Task requirements:
Use the entries below and reproduce exactly the lines from the one containing "or to swarm" down to the one containing "emulator, go to [http://localhost:8080](http://localhost:8080)", both of them included.

[Dataset entries]
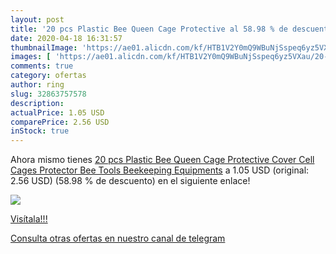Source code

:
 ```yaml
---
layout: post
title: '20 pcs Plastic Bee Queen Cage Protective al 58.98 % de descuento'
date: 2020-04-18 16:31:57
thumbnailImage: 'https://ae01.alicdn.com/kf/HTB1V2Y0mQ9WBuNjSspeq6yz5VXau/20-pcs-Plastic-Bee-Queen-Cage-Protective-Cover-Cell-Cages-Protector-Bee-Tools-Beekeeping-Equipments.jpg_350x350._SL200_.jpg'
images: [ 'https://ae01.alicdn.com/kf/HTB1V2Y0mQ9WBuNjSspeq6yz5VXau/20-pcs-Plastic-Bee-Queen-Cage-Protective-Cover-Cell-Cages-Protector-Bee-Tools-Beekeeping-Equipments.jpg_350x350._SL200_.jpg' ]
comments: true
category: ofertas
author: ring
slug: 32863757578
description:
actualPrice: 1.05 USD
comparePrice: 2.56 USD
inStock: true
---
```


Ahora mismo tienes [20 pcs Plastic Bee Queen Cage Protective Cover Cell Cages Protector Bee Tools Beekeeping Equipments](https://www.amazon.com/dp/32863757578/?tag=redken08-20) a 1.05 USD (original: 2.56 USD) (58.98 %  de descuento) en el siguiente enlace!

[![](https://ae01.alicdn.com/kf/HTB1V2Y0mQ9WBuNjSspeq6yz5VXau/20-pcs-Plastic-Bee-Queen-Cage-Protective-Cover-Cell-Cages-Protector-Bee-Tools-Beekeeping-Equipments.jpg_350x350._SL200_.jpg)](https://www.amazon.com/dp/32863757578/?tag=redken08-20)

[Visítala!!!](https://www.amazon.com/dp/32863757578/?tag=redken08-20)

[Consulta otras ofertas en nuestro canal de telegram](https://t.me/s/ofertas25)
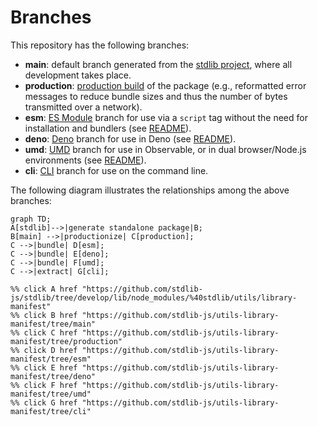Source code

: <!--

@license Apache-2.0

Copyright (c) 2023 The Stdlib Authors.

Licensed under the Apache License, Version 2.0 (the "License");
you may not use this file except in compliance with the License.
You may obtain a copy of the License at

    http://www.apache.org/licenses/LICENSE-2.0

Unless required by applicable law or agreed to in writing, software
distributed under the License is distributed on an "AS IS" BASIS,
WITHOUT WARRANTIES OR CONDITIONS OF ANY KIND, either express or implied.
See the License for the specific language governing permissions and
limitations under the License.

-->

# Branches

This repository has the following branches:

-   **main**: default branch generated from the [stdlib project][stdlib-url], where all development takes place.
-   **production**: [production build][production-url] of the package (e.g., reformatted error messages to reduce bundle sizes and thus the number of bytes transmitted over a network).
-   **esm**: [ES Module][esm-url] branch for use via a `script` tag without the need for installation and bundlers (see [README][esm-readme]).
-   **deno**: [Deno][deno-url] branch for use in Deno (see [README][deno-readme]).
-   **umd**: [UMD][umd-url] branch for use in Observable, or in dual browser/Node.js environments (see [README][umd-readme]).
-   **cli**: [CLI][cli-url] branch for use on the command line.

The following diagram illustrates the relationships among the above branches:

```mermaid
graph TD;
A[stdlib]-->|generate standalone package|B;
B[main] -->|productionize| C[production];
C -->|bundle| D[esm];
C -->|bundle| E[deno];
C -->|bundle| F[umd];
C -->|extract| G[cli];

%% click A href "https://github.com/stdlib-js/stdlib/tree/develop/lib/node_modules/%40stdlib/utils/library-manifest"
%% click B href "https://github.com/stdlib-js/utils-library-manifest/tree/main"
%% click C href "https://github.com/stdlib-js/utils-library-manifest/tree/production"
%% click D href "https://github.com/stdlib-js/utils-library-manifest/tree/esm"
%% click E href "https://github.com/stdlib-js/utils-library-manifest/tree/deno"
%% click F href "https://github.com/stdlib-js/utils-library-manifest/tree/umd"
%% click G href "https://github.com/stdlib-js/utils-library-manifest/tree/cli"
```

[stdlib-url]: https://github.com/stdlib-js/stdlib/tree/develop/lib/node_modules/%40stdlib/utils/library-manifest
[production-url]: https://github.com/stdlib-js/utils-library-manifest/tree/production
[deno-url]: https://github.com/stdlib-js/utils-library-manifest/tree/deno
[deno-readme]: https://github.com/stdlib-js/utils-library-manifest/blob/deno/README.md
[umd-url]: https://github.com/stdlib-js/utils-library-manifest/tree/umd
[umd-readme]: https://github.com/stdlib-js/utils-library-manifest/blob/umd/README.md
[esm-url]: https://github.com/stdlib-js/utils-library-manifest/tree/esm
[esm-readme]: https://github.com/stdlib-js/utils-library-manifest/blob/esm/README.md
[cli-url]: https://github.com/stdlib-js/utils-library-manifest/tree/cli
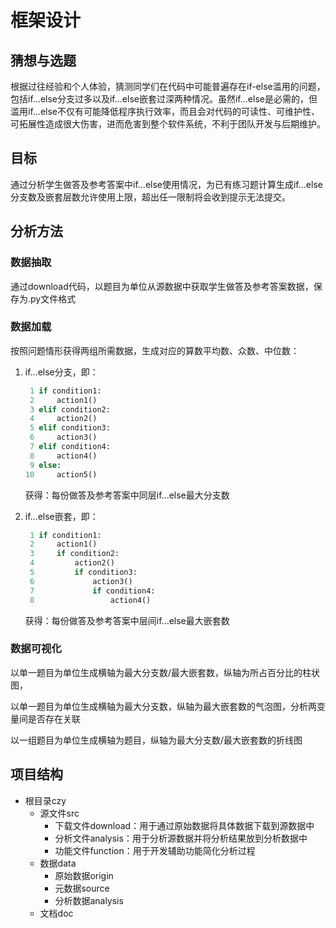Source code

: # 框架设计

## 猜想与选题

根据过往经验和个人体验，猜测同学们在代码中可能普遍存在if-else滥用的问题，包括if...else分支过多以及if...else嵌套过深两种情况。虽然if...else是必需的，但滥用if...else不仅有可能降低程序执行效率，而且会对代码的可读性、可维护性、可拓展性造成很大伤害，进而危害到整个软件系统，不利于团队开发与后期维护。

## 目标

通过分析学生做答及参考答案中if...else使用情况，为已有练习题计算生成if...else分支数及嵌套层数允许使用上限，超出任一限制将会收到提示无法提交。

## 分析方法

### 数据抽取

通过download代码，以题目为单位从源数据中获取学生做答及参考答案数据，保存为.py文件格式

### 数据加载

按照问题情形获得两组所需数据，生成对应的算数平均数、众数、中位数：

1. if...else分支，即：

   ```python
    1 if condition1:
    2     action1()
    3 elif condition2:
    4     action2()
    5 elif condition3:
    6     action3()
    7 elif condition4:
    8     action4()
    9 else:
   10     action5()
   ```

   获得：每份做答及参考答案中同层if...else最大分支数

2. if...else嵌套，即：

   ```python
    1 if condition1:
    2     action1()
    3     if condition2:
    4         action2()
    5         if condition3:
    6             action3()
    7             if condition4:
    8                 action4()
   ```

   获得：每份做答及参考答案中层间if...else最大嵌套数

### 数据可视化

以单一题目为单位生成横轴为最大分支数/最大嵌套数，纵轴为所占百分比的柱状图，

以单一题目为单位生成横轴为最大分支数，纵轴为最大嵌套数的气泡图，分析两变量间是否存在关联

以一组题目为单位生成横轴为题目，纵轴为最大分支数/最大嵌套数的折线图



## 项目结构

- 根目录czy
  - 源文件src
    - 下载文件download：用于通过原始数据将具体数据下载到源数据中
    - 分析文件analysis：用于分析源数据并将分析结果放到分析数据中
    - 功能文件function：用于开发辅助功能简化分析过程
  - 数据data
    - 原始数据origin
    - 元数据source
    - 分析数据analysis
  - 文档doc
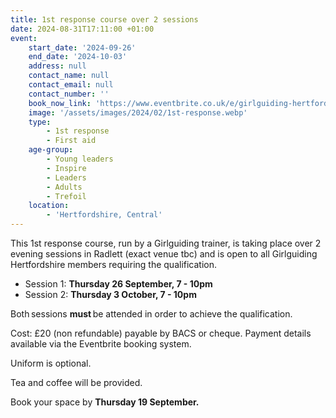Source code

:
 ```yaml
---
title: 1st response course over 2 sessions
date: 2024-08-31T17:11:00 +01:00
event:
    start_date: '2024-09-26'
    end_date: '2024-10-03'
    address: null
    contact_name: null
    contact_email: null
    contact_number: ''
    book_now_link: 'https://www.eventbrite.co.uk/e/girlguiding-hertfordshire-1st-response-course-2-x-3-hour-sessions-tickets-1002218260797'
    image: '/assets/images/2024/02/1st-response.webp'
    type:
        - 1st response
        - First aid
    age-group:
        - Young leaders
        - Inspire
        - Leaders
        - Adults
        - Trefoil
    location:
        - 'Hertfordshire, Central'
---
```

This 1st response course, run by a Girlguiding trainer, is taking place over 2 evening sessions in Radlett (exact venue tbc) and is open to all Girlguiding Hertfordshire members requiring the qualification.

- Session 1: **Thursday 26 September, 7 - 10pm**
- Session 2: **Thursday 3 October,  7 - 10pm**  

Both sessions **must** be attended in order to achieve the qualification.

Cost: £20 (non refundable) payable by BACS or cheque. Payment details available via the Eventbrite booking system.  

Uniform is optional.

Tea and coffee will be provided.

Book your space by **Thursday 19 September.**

* * *

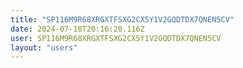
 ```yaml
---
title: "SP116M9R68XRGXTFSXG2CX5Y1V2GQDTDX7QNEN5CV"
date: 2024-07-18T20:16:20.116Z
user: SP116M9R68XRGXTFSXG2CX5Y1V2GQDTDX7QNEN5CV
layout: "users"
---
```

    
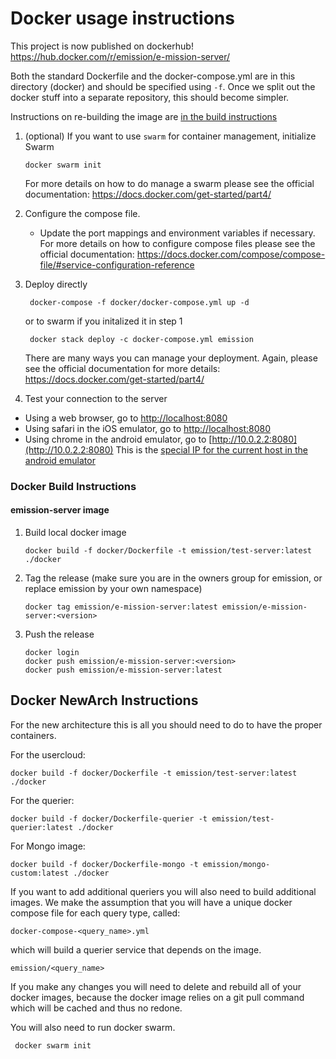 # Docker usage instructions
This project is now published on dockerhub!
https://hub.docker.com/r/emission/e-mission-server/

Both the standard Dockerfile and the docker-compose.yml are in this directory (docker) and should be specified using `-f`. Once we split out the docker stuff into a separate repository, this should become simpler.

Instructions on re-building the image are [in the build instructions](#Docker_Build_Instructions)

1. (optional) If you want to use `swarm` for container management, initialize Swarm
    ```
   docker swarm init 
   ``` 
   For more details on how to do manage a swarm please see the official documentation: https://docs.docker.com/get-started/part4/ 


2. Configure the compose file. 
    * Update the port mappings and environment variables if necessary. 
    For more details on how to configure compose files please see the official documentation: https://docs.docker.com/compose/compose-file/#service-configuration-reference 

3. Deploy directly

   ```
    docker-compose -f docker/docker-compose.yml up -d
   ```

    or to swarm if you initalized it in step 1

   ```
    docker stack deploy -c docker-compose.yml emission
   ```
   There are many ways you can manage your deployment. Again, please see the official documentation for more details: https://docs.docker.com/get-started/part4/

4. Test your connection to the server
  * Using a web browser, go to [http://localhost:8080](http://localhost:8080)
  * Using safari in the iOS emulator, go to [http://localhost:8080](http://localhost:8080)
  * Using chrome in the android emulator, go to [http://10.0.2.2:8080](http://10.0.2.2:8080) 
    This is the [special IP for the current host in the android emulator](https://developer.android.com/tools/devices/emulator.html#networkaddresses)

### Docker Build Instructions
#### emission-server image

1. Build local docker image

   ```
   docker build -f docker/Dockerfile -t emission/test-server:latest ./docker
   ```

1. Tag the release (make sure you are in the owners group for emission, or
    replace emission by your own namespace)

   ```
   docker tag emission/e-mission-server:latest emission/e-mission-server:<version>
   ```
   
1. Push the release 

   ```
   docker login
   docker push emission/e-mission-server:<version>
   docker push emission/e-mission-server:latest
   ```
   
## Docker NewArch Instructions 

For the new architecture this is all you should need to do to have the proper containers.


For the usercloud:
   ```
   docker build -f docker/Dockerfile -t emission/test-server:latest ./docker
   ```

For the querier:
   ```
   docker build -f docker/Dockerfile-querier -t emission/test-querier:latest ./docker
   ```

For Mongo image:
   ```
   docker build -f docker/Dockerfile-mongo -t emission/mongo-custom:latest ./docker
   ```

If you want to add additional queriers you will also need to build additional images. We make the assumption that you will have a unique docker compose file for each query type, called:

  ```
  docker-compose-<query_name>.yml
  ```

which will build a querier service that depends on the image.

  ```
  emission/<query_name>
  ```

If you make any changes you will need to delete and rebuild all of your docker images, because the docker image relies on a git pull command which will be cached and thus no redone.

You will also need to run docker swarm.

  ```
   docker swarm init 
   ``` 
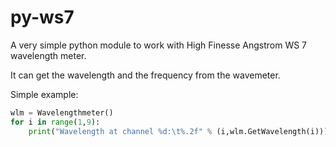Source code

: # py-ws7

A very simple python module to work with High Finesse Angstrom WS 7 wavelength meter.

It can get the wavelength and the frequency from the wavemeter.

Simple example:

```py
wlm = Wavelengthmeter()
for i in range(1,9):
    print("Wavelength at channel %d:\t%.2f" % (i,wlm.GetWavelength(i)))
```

Exercise result:
    or to swarm if you initalized it in step 1

   ```
    docker stack deploy -c docker-compose.yml emission
   ```
   There are many ways you can manage your deployment. Again, please see the official documentation for more details: https://docs.docker.com/get-started/part4/

4. Test your connection to the server
  * Using a web browser, go to [http://localhost:8080](http://localhost:8080)
  * Using safari in the iOS emulator, go to [http://localhost:8080](http://localhost:8080)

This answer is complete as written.